Task directions: The lines from the start of the records through the one containing "## Principles and Mechanisms" are to be restated word for word; please include both ends.

== Data supplied

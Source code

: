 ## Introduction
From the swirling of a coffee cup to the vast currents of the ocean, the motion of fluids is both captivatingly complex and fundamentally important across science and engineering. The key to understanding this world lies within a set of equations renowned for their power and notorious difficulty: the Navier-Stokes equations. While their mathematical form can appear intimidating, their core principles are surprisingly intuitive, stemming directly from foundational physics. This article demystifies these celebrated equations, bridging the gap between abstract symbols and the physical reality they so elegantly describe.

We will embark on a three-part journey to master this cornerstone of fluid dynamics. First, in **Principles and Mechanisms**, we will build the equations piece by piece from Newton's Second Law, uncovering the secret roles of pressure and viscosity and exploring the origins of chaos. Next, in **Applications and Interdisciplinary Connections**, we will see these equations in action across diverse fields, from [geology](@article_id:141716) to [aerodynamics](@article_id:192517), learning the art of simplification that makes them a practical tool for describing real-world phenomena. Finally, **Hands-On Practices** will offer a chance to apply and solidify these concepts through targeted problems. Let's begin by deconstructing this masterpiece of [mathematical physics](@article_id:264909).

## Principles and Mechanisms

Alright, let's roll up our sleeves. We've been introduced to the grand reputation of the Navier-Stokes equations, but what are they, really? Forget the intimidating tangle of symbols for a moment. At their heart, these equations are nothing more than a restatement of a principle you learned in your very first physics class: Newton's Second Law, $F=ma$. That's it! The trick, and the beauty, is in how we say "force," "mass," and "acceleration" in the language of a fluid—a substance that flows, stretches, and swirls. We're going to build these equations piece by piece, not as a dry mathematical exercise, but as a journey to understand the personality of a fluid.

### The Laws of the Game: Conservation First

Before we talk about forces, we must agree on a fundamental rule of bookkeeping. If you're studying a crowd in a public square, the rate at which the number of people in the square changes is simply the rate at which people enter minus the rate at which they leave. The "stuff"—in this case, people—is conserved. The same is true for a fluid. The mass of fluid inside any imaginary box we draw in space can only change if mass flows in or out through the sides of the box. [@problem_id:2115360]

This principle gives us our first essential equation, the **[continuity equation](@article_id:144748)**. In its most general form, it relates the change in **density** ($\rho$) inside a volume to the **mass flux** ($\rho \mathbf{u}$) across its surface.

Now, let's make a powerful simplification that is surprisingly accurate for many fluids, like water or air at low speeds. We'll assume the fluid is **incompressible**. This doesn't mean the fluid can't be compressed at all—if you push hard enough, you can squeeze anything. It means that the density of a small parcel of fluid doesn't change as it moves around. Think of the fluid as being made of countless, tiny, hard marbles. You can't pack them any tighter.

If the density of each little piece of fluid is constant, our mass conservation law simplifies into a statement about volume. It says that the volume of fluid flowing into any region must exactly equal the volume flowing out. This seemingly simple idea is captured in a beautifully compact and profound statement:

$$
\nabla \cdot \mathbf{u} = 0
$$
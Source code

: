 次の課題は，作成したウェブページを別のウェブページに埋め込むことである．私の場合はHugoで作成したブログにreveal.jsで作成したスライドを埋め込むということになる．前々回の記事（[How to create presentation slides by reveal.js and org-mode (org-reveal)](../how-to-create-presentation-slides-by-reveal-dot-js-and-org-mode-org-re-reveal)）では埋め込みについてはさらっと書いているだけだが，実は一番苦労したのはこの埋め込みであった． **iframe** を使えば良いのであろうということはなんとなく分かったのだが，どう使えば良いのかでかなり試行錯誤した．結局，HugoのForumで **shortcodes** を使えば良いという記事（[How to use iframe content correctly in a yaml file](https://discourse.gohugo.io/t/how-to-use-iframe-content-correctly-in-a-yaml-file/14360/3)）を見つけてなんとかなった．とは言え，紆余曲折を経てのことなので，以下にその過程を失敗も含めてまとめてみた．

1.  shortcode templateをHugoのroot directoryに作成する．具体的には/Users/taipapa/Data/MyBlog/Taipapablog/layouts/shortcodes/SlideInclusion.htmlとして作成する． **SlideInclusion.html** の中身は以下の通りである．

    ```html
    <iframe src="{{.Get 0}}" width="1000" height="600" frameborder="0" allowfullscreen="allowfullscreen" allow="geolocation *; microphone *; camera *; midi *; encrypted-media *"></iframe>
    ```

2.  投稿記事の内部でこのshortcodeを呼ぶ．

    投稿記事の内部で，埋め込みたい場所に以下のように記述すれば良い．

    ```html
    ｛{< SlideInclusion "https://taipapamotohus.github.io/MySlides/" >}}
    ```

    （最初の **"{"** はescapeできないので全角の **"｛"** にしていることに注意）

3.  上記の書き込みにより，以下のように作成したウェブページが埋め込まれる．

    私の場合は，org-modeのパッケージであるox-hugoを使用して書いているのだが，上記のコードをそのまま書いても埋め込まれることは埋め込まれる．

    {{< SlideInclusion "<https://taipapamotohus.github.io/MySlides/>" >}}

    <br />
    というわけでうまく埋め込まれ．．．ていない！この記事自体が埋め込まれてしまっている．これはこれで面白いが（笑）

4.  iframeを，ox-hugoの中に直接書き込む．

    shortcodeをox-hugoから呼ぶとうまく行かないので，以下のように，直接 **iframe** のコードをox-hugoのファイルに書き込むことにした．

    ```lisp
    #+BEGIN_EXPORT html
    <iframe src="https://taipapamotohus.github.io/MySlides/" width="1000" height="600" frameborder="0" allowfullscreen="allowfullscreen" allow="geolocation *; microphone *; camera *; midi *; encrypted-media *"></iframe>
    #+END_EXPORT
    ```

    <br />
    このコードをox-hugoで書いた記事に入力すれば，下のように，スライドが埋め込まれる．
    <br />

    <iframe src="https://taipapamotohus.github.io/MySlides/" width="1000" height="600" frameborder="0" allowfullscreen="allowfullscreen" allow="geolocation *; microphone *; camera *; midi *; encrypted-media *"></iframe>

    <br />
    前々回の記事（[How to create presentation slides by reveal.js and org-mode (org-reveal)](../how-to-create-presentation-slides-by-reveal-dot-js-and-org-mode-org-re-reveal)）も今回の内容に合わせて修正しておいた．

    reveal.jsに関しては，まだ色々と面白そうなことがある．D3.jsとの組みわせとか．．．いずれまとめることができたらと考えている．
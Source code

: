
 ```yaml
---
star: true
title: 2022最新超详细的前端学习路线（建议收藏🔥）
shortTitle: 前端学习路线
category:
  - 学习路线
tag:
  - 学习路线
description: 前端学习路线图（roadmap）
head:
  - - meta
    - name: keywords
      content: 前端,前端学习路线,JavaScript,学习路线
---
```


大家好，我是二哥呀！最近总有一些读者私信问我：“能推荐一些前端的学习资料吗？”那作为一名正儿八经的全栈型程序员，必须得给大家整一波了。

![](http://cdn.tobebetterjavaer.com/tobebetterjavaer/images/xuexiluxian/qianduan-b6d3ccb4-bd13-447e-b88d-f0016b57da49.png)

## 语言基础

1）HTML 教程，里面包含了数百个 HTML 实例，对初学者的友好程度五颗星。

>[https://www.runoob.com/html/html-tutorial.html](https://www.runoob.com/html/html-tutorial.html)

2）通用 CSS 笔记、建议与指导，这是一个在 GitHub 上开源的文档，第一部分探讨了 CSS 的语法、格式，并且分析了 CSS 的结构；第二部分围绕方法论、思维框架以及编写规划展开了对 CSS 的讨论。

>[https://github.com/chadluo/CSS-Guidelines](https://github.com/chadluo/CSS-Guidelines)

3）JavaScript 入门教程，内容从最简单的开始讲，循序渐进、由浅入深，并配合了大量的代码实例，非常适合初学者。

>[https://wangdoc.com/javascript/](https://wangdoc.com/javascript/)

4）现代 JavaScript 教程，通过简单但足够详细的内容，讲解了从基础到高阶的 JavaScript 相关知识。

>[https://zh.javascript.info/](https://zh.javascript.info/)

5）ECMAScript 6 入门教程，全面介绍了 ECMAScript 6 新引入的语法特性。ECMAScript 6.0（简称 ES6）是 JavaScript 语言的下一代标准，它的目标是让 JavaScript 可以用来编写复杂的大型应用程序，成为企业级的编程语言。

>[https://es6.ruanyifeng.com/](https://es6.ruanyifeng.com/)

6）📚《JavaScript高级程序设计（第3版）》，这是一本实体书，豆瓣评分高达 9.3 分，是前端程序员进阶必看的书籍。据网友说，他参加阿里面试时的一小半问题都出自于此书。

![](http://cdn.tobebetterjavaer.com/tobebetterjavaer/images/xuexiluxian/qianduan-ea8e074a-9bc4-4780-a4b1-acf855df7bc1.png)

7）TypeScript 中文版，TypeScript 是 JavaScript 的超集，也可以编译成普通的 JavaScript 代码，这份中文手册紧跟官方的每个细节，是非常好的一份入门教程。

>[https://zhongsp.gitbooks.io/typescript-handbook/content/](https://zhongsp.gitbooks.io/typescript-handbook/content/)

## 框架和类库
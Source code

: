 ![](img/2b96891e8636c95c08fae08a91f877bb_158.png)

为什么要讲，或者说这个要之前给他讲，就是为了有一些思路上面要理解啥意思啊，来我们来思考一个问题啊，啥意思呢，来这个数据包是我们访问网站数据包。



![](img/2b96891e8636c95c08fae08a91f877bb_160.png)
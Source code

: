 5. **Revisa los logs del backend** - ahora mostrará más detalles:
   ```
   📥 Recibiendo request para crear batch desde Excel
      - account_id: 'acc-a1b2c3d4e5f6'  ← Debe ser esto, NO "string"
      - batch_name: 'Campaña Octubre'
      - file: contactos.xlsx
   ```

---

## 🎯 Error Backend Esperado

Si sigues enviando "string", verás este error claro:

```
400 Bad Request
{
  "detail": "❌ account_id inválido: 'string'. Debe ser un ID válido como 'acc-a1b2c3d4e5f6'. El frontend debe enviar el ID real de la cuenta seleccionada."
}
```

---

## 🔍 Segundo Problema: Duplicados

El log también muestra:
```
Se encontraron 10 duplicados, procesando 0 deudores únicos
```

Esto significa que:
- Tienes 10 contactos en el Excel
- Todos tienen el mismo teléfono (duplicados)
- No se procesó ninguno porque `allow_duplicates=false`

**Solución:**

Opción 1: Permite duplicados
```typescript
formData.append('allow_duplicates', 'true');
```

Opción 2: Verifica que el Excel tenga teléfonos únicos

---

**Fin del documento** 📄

====

Response area:
Source code

: ## Introduction
From the swirling of a coffee cup to the vast currents of the ocean, the motion of fluids is both captivatingly complex and fundamentally important across science and engineering. The key to understanding this world lies within a set of equations renowned for their power and notorious difficulty: the Navier-Stokes equations. While their mathematical form can appear intimidating, their core principles are surprisingly intuitive, stemming directly from foundational physics. This article demystifies these celebrated equations, bridging the gap between abstract symbols and the physical reality they so elegantly describe.

We will embark on a three-part journey to master this cornerstone of fluid dynamics. First, in **Principles and Mechanisms**, we will build the equations piece by piece from Newton's Second Law, uncovering the secret roles of pressure and viscosity and exploring the origins of chaos. Next, in **Applications and Interdisciplinary Connections**, we will see these equations in action across diverse fields, from [geology](@article_id:141716) to [aerodynamics](@article_id:192517), learning the art of simplification that makes them a practical tool for describing real-world phenomena. Finally, **Hands-On Practices** will offer a chance to apply and solidify these concepts through targeted problems. Let's begin by deconstructing this masterpiece of [mathematical physics](@article_id:264909).

## Principles and Mechanisms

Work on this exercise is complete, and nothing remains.